» TASK DIRECTIONS
Scan the entries that follow for the word "Integrated", then report every line in which it appears.

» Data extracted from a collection
········

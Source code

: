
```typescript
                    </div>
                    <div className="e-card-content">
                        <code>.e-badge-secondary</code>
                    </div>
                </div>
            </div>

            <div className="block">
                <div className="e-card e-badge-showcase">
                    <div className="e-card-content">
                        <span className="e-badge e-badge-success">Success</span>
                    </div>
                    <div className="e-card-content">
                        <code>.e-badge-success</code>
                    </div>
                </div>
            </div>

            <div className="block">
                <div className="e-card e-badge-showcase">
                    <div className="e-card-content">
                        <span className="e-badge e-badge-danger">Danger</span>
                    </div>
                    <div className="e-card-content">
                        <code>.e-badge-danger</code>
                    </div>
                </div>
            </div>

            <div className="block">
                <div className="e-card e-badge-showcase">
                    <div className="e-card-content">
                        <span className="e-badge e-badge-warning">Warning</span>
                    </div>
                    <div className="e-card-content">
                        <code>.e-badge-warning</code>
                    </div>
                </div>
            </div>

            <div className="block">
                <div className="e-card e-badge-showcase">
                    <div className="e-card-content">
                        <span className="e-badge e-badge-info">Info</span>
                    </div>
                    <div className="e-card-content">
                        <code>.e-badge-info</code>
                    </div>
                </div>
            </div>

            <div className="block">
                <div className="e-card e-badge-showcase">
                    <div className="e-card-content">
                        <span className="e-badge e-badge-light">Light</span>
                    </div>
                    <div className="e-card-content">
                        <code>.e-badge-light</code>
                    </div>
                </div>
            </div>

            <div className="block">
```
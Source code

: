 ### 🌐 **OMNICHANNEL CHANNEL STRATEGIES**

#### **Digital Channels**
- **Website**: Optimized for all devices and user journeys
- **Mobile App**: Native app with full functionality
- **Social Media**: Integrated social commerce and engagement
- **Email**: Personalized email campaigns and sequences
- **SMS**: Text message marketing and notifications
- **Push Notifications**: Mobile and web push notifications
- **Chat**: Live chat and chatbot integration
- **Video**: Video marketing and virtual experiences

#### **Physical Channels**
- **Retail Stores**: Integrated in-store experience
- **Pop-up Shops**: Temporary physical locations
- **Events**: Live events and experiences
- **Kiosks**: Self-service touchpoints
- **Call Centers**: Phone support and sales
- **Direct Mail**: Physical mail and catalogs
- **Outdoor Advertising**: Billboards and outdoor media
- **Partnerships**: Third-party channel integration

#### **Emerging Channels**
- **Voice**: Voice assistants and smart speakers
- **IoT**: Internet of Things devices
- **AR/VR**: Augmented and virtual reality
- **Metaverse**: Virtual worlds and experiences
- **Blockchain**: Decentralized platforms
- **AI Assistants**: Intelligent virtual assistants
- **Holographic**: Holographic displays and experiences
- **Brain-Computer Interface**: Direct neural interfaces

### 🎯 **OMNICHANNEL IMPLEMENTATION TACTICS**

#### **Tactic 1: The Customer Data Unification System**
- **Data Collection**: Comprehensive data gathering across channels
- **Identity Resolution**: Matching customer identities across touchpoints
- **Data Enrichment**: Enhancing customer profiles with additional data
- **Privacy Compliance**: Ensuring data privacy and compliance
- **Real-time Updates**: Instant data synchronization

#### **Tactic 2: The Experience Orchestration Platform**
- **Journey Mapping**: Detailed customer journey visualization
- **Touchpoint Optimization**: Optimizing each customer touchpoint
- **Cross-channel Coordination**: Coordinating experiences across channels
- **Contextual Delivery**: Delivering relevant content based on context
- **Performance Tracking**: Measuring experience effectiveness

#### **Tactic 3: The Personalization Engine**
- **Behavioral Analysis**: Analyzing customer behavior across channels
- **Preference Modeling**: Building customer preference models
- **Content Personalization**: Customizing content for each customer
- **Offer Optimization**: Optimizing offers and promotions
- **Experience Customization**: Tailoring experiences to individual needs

········

» RESULT FOR THIS TASK
- **Social Media**: Integrated social commerce and engagement
- **Retail Stores**: Integrated in-store experience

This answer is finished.